Dans la soirée du vingt-deux février, un peu avant huit heures, deux hommes se rencontrèrent dans le jardin du Palais-Royal. Une impression si pénible les pénétra tous deux aux premiers regards qu’ils échangèrent, que leurs traits s’altérèrent en même temps, et que leurs paroles entrecoupées avaient peine à se faire entendre.

L’un était Herman de Rocheboise, qui depuis la tombée de la nuit, heure qui lui apportait la liberté de sortir de sa retraite, errait sous les arbres du Palais-Royal, enveloppé d’un manteau, le chapeau rabattu sur les yeux, et ne perdant pas de vue l’arcade dans laquelle s’ouvre le restaurant Gorazza ; l’autre était Léon Dubreuil, qui sortait de ce même restaurant, et qui, après avoir consulté sa montre, allait se diriger vers le faubourg Saint-Germain.

C’était le soir que Valentine avait fixé pour ouvrir son âme à Léon, et avoir avec lui un entretien qui fixerait leur destinée mutuelle. Dubreuil et Herman s’en souvenaient bien, et tous deux avaient attendu ce soir-là avec une égale anxiété.

Depuis longtemps les anciens amis ne s’étaient rencontrés ; ils étaient sous l’influence de cet embarras douloureux qui se fait sentir après une amitié brisée, lorsque, au lieu du toi si longtemps échangé, le vous doit venir sur les lèvres ; lorsqu’on sent encore d’anciennes et intimes confidences déposées dans le sein de celui auquel on va adresser des paroles indifférentes et froides.
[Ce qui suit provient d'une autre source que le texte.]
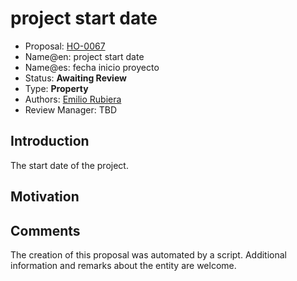 # project start date

* Proposal: [HO-0067](0067-project-start-date.md)
* Name@en: project start date
* Name@es: fecha inicio proyecto
* Status: **Awaiting Review**
* Type: **Property**
* Authors: [Emilio Rubiera](https://github.com/spitxa)
* Review Manager: TBD

## Introduction

The start date of the project.

## Motivation

## Comments
The creation of this proposal was automated by a script. Additional information and remarks about the entity are welcome.

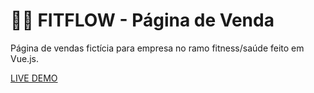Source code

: # 🏃‍➡️ FITFLOW - Página de Venda

Página de vendas fictícia para empresa no ramo fitness/saúde feito em Vue.js.

<a href="https://fitflow-page.netlify.app/" target="_blank">LIVE DEMO</a>

<div align="center">
    <img src="https://github.com/user-attachments/assets/8562d879-f8e5-445a-874a-b4c17ea7721f" alt="">
</div>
Mais c’était surtout une répulsion profonde que Rocheboise et Dubreuil éprouvaient l’un pour l’autre : le premier était trahi, le second trahissait ; car malgré les motifs généreux de Léon, le fait d’enlever à Herman la femme qui pouvait devenir son seul soutien était le même, et, en pareil cas, la haine de celui qui commet l’offense n’est pas moins vive que celle de l’offensé.
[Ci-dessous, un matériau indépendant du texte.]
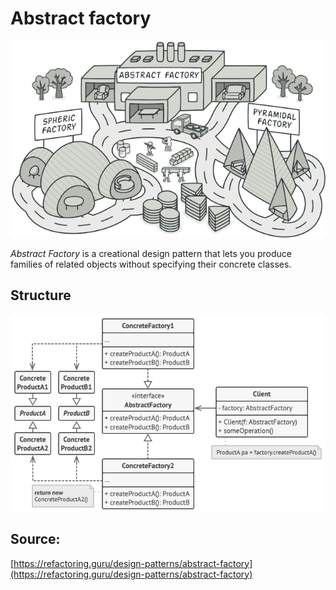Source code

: # Abstract factory

<p align="center">
  <img src="/public/assets/Pattern/Creational/AbstractFactory/icon.png">
</p>

*Abstract Factory* is a creational design pattern that lets you produce families of related objects 
without specifying their concrete classes.

## Structure

<p align="center">
  <img src="/public/assets/Pattern/Creational/AbstractFactory/structure.png">
</p>

## Source:

[https://refactoring.guru/design-patterns/abstract-factory](https://refactoring.guru/design-patterns/abstract-factory)
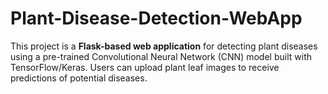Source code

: # Plant-Disease-Detection-WebApp
This project is a **Flask-based web application** for detecting plant diseases using a pre-trained Convolutional Neural Network (CNN) model built with TensorFlow/Keras. Users can upload plant leaf images to receive predictions of potential diseases.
Ainsi, lorsque dans cette allée d’arbres, obscure et déserte, par une soirée d’hiver, Herman se trouva subitement devant les pas de Léon, tous deux tressaillirent et restèrent un instant immobiles. Ils sabordèrent ensuite avec une contenance où se mêlaient l’ancienne familiarité et le salut que s’adressent deux étrangers.